▶ _Work required_
Restate the records below word for word.

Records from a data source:

•••

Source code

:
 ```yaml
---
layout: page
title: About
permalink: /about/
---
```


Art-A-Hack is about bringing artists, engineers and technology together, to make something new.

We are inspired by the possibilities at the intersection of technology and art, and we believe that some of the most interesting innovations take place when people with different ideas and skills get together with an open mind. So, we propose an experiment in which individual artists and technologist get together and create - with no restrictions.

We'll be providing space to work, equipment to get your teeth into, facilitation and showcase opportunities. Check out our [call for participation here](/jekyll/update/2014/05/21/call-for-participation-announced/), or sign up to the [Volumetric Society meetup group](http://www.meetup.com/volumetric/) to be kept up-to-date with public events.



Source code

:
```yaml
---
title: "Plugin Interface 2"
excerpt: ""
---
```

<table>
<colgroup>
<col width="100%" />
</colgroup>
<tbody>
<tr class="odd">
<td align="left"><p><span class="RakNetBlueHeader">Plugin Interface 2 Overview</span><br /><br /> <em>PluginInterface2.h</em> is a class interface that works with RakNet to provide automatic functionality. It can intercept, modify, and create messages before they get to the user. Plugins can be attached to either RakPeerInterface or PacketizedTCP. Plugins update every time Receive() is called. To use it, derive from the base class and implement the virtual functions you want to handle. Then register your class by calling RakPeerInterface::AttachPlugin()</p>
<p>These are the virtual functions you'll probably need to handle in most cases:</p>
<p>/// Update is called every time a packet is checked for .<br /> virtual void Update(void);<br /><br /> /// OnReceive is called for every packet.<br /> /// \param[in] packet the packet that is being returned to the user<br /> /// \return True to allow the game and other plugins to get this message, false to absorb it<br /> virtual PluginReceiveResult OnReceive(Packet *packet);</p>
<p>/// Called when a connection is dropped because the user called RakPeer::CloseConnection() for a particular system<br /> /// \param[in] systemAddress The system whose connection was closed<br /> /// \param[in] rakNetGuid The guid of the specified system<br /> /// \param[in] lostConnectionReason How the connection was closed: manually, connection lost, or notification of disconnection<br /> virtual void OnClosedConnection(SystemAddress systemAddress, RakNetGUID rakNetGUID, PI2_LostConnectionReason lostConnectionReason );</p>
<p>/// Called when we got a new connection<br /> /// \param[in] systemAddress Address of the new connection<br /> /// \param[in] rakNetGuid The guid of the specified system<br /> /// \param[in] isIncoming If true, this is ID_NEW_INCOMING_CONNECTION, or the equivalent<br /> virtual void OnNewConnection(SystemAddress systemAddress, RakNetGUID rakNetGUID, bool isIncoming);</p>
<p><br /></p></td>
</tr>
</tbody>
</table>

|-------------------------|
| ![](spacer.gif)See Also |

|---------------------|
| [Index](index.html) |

•••

▶ _Result of the task_
Source code

:
 ```yaml
---
layout: page
title: About
permalink: /about/
---
```


Art-A-Hack is about bringing artists, engineers and technology together, to make something new.

We are inspired by the possibilities at the intersection of technology and art, and we believe that some of the most interesting innovations take place when people with different ideas and skills get together with an open mind. So, we propose an experiment in which individual artists and technologist get together and create - with no restrictions.

We'll be providing space to work, equipment to get your teeth into, facilitation and showcase opportunities. Check out our [call for participation here](/jekyll/update/2014/05/21/call-for-participation-announced/), or sign up to the [Volumetric Society meetup group](http://www.meetup.com/volumetric/) to be kept up-to-date with public events.



Source code

:
```yaml
---
title: "Plugin Interface 2"
excerpt: ""
---
```

<table>
<colgroup>
<col width="100%" />
</colgroup>
<tbody>
<tr class="odd">
<td align="left"><p><span class="RakNetBlueHeader">Plugin Interface 2 Overview</span><br /><br /> <em>PluginInterface2.h</em> is a class interface that works with RakNet to provide automatic functionality. It can intercept, modify, and create messages before they get to the user. Plugins can be attached to either RakPeerInterface or PacketizedTCP. Plugins update every time Receive() is called. To use it, derive from the base class and implement the virtual functions you want to handle. Then register your class by calling RakPeerInterface::AttachPlugin()</p>
<p>These are the virtual functions you'll probably need to handle in most cases:</p>
<p>/// Update is called every time a packet is checked for .<br /> virtual void Update(void);<br /><br /> /// OnReceive is called for every packet.<br /> /// \param[in] packet the packet that is being returned to the user<br /> /// \return True to allow the game and other plugins to get this message, false to absorb it<br /> virtual PluginReceiveResult OnReceive(Packet *packet);</p>
<p>/// Called when a connection is dropped because the user called RakPeer::CloseConnection() for a particular system<br /> /// \param[in] systemAddress The system whose connection was closed<br /> /// \param[in] rakNetGuid The guid of the specified system<br /> /// \param[in] lostConnectionReason How the connection was closed: manually, connection lost, or notification of disconnection<br /> virtual void OnClosedConnection(SystemAddress systemAddress, RakNetGUID rakNetGUID, PI2_LostConnectionReason lostConnectionReason );</p>
<p>/// Called when we got a new connection<br /> /// \param[in] systemAddress Address of the new connection<br /> /// \param[in] rakNetGuid The guid of the specified system<br /> /// \param[in] isIncoming If true, this is ID_NEW_INCOMING_CONNECTION, or the equivalent<br /> virtual void OnNewConnection(SystemAddress systemAddress, RakNetGUID rakNetGUID, bool isIncoming);</p>
<p><br /></p></td>
</tr>
</tbody>
</table>

|-------------------------|
| ![](spacer.gif)See Also |

|---------------------|
| [Index](index.html) |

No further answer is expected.